Stephenson wrote papers on what he called Tele-vision, the method of transmitting moving pictures by radio waves. Why not make it a practical reality? He worked on mathematical equations to prove pictures could be transmitted as easily as sound. He bought an interest in two electronics firms in England, contributing ideas and labor to make up for what he lacked in ready cash. General Radio and Cox-Cavendish were in the forefront of new developments in radio and electrical equipment. At the age of twenty-six he was marketing thousands of small home receiving sets for BBC listeners in the British Isles. His life was one of fiendish activity in spartan quarters. Lord Northcliffe, owner of the Daily Mail, backed his experiments in the conversion of light into electric current. In December 1922 that newspaper published the first photograph transmitted by radio. It hailed the event as a revolution in communications and the inventor as a brilliant young scientist.

He was now drawn into a circle of scientists gathered by Winston Churchill, through his personal force of character, around the person of Professor Frederick Lindemann, later Lord Cherwell, but always the Prof to Churchill and Stephenson. It was the Prof who began sounding the alarm about German militarism and its revival in an atmosphere of pseudo-scientific racism. Germany was also leaping forward in science and military technology.
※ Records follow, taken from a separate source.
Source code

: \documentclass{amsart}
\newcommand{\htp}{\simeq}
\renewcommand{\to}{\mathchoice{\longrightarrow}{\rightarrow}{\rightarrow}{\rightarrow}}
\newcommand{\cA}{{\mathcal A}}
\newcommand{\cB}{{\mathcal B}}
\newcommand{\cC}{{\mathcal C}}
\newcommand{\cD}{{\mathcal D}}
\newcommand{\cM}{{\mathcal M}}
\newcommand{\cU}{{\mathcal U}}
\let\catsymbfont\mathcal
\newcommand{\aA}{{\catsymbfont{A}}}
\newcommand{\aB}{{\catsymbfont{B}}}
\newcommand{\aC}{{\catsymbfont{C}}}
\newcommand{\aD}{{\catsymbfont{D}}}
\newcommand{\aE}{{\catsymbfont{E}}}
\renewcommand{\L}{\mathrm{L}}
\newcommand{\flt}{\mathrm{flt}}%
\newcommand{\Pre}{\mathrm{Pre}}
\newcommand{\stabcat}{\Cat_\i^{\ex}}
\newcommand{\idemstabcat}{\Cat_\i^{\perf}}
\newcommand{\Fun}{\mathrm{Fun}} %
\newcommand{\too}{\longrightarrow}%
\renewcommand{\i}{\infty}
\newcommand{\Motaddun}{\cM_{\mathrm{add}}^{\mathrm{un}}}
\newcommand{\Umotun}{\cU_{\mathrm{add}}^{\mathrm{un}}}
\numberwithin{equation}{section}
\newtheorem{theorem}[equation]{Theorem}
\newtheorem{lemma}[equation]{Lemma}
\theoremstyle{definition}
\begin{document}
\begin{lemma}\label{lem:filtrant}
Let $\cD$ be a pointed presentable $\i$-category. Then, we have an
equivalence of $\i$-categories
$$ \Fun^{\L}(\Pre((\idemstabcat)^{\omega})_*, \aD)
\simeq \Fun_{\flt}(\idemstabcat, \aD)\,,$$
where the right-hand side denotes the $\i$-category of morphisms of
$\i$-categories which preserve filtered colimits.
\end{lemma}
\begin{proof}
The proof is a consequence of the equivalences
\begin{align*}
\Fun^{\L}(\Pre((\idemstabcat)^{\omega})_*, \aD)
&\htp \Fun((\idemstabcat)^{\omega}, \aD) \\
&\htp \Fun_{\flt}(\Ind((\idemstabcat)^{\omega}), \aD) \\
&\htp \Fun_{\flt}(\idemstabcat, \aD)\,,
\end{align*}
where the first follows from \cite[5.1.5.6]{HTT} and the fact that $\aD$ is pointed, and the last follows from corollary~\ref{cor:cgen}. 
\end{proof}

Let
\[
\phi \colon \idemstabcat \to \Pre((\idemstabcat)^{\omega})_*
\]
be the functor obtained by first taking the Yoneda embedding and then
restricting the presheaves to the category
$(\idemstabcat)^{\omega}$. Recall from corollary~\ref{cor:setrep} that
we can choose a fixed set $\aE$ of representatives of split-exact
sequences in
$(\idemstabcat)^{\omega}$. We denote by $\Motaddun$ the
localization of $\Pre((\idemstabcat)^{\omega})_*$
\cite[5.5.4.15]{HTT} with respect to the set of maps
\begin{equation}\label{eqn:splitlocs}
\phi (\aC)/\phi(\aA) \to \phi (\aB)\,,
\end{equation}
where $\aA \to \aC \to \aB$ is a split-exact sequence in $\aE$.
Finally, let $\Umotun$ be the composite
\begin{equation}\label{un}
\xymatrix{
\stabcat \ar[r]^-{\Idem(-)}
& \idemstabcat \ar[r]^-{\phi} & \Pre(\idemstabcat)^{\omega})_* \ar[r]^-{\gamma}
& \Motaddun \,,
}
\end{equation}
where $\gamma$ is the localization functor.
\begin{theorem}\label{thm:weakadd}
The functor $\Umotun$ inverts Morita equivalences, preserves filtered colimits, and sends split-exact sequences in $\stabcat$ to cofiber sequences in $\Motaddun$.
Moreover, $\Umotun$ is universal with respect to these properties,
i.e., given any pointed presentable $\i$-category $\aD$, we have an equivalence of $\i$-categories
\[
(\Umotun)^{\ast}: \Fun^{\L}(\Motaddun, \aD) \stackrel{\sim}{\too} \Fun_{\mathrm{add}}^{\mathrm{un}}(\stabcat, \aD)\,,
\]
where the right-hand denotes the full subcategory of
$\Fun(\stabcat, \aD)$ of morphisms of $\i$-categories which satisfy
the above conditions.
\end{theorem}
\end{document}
Stephenson’s own ideas were stimulated by the revolutionary theory that gravitation bends light, propounded by Albert Einstein, who had been part of resurgent Germany’s intellectual establishment. The Prof and a secret British defense committee kept in touch with the physicist, and also encouraged research in Britain on splitting the atom. The problem was always one of funds. There was popular hostility to government-financed research and development of arms. Men like Churchill were political outcasts for warning that preparation was the only guarantee against another unnecessary war.

His secret defense committee was held together by little else than a common sense of purpose, to discourage tyrants by a display of armed readiness. One of its concealed accomplishments in the 1920s was the development of Larynx, a catapult-bomb—in effect, a guided missile that foreshadowed the rockets Hitler aimed later at London. Whatever was done, however, depended upon the interplay of industrial scientists. They attracted refugee scientists from Germany; and the best were given moral support by Churchill’s followers.

Stephenson brought into his business such a man, Charles Proteus Steinmetz, a Jewish scientist whose socialist views were so strong that he had been forced to leave Germany years earlier. Steiny was a mathematical genius. He calculated laws to prove the feasibility of inventions that even today seem pretty advanced, said Stephenson fifty years later. He had already covered a wide range of electronics before the end of the nineteenth century. At the age of fifty-seven he found himself working in the United States for a large corporation whose policies stifled his creative powers. I knew his work, heard of his discontent, and offered him freedom in my own labs.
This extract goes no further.